Enya sorride e parla sempre in modo pacato,
sostenuta dai suoi inseparabili partner artistici,
il produttore-arrangiatore Nicky Ryan e sua moglie
Roma Ryan, paroliera che stavolta ha superato se
stessa (ha composto in gaelico, gallese, latino e
spagnolo in passato) esibendosi in testi giapponesi
e in una lingua da lei
stessa inventata.
La cantante che molti hanno accusato di essere tutta
virtuale - non essendosi mai esibita dal vivo -
torna ai suoi fans con un disco che appare
stilisticamente perfetto nella misura e negli
arrangiamenti, non troppo lontano dal passato della
musicista irlandese.
Amarantine, che uscirà il 21 novembre nei negozi
(preceduto una settimana prima dal singolo),
sprofonda subito l'ascoltatore nelle atmosfere
vellutate e galleggianti della new age, etichetta
che Enya rifugge con cura: «Preferiamo definire
questa musica come "our", nostra». Il singolo ha una
melodia accattivante che ipnotizza con le
innumerevoli "A" che ricorrono nel testo, ma
gioiello al quale la cantante confessa di tenere più
di ogni altro è If I could be where you are, «dove
c'è tutta l'emozione e il sentimento di cui sono
capace».
Da Watermark, il disco che la lanciò nel 1988, a A
day without rain del 2000 (13 milioni di copie), la
strada è stata tutta in discesa per Enya, che spiega
i cinque anni di silenzio in due chiavi diverse.

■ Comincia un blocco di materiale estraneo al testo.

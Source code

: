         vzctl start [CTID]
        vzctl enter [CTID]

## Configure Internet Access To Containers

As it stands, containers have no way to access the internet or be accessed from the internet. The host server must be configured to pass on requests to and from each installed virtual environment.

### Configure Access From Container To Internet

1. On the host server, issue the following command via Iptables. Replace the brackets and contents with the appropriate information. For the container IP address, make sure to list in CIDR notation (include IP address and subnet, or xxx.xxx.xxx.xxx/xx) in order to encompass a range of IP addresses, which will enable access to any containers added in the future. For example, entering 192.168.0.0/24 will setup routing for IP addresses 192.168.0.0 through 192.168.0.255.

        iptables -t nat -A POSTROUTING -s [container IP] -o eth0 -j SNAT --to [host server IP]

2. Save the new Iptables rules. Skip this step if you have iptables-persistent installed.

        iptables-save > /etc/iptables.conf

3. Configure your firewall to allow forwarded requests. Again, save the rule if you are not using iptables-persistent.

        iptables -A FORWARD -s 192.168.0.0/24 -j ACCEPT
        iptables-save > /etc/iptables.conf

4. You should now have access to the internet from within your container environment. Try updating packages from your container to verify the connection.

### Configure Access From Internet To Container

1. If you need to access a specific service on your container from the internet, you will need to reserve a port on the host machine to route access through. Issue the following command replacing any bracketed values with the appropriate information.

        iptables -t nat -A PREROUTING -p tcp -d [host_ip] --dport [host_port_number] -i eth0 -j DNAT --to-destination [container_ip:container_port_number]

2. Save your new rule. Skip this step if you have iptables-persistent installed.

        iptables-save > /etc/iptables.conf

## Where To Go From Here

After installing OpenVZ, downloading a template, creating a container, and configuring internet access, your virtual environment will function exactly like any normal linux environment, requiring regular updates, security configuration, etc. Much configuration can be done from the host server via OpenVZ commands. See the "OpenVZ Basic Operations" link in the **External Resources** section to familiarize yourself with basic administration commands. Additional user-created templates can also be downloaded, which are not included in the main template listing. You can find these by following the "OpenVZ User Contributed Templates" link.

Secondo la prima, «ho voluto concentrarmi un po' su
me stessa, non si può produrre musica di continuo».
Poi aggiunge: «Il signore degli anelli (le sue May
it be e Aniron erano nella colonna sonora del film)
mi hanno portato via molto più tempo del previsto».
Confermano in pieno
Roma e Nicky, la prima puntualizzando che la «lingua
inventata» le è stata ispirata proprio dalla saga di
Tolkien.
Anche stavolta, i fans non sono certi di vedere
finalmente la loro beniamina dal vivo: «Una volta ci
hanno proposto chitarra, batteria e voce: ci siamo
alzati e ce ne siamo andati - ha scherzato il
produttore Ryan - il fatto è che vorremmo presentare
al nostro pubblico una versione della musica di Enya
quanto più possibile aderente al nostro lavoro in
studio. E i problemi logistici sono enormi».